Practical WPM ranges
There is no single score that defines a “good” typist. The useful question is whether your speed is accurate, repeatable and suitable for what you need to do. These ranges are practical Keyline benchmarks rather than a claim about a worldwide average.
| Typing speed | Practical description | What to work on |
|---|---|---|
| Under 30 WPM | Developing | Key familiarity and accuracy |
| 30–49 WPM | Comfortable everyday pace | Fewer pauses and corrections |
| 50–69 WPM | Confident and productive | Rhythm and difficult letter patterns |
| 70–89 WPM | Fast | Consistency over longer tests |
| 90+ WPM | Very fast | Maintain accuracy under pressure |
Accuracy changes the meaning of speed
A 70 WPM run at 96% accuracy is not equivalent to a 70 raw WPM run with frequent errors. Correcting mistakes interrupts thought and reduces the speed that matters in real work. Compare corrected WPM and accuracy together.
Test length matters
15 seconds
Useful for a quick sprint and repeated practice. It is also the easiest duration to inflate with a strong opening.
30 seconds
A good general-purpose test. It is long enough for early speed to settle without becoming tiring.
60 seconds
Better for judging sustained rhythm, concentration and consistency.

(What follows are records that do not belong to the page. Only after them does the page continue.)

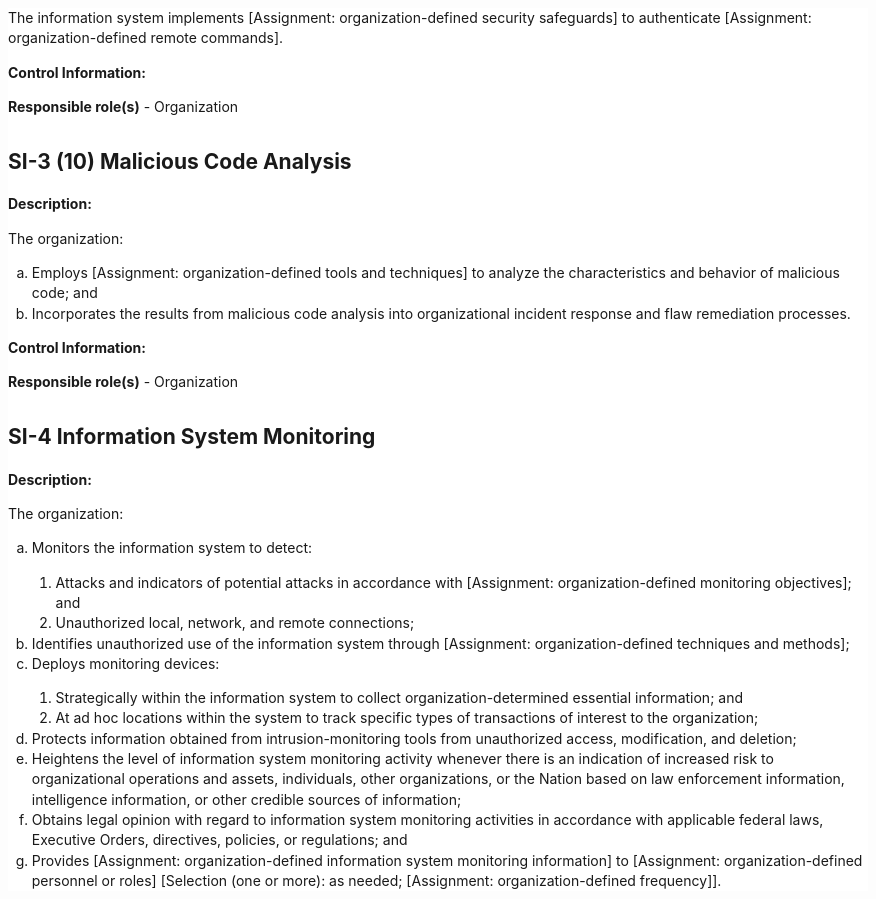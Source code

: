 The information system implements [Assignment: organization-defined security safeguards] to authenticate [Assignment: organization-defined remote commands].
<ol type="a">
</ol>

**Control Information:**


**Responsible role(s)** - Organization
## SI-3 (10) Malicious Code Analysis

**Description:**

The organization:
<ol type="a">
<li>Employs [Assignment: organization-defined tools and techniques] to analyze the characteristics and behavior of malicious code; and</li>
<li>Incorporates the results from malicious code analysis into organizational incident response and flaw remediation processes.</li>
</ol>

**Control Information:**


**Responsible role(s)** - Organization
## SI-4 Information System Monitoring

**Description:**

The organization:
<ol type="a">
<li>Monitors the information system to detect:</li>

<ol type="1">
<li>Attacks and indicators of potential attacks in accordance with [Assignment: organization-defined monitoring objectives]; and</li>    
<li>Unauthorized local, network, and remote connections;</li>    
</ol>
<li>Identifies unauthorized use of the information system through [Assignment: organization-defined techniques and methods];</li>
<li>Deploys monitoring devices:</li>

<ol type="1">
<li>Strategically within the information system to collect organization-determined essential information; and</li>    
<li>At ad hoc locations within the system to track specific types of transactions of interest to the organization;</li>    
</ol>
<li>Protects information obtained from intrusion-monitoring tools from unauthorized access, modification, and deletion;</li>
<li>Heightens the level of information system monitoring activity whenever there is an indication of increased risk to organizational operations and assets, individuals, other organizations, or the Nation based on law enforcement information, intelligence information, or other credible sources of information;</li>
<li>Obtains legal opinion with regard to information system monitoring activities in accordance with applicable federal laws, Executive Orders, directives, policies, or regulations; and</li>
<li>Provides [Assignment: organization-defined information system monitoring information] to [Assignment: organization-defined personnel or roles] [Selection (one or more): as needed; [Assignment: organization-defined frequency]].</li>
</ol>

Use this duration when you want the most stable comparison.
How to compare scores fairly
- Use the same test duration.
- Compare corrected WPM, not only raw WPM.
- Keep accuracy above your normal standard.
- Use several runs and look for a repeatable range instead of one lucky result.
Keyline’s leaderboard separates 15, 30 and 60 second results so each score is compared against the correct test length.